To check whether or not this downside holds for as we speak’s giant multimodal fashions, the workforce carried out a managed analysis. They skilled the chosen fashions on 5 goal duties, together with fine-grained fowl classification, counting, medical visible query answering, OCR studying, and time studying. They then measured how a lot efficiency dropped throughout eight customary benchmarks that weren’t a part of the fine-tuning set.
These experiments led to 2 key discoveries, in response to the paper. Tuning solely the self-attention projection layers (SA Proj), the a part of the mannequin that helps it determine which enter parts to give attention to, allowed the fashions to study new duties with little or no measurable forgetting. Additionally, what initially appeared as forgotten information usually resurfaced when the mannequin was later skilled on one other specialised process.

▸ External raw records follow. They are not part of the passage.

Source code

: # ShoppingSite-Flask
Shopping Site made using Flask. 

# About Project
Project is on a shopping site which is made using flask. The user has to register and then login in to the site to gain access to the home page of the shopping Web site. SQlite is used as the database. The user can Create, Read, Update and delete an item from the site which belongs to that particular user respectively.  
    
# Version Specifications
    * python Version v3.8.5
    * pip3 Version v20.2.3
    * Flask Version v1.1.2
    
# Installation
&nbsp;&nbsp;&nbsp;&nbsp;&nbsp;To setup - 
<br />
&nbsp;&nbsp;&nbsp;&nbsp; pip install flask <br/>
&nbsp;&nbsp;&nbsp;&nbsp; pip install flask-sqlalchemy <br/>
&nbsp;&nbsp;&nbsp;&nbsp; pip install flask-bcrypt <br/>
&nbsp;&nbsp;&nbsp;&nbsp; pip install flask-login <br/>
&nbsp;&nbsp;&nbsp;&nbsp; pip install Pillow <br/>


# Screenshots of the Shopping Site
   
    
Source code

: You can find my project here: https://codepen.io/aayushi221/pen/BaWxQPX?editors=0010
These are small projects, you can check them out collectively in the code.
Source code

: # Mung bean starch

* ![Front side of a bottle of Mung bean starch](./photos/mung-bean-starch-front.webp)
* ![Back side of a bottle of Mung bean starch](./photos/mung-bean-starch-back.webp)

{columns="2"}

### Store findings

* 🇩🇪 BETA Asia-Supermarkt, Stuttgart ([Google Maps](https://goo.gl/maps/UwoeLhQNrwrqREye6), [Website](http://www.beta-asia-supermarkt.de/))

“We thus hypothesize that maybe what seems like forgetting or interference after fine-tuning on a slim goal process is definitely bias within the output distribution as a result of process distribution shift,” the researchers added. “By in-depth evaluation when tuning the counting process, we affirm this speculation: tuning the MLP will increase goal accuracy but in addition will increase the chance of outputting numeric tokens and a extremely correlated drop in held-out process accuracy, whereas tuning the self-attention achieves the goal studying with out a lot bias towards numeric tokens and with out dropping held-out accuracy.”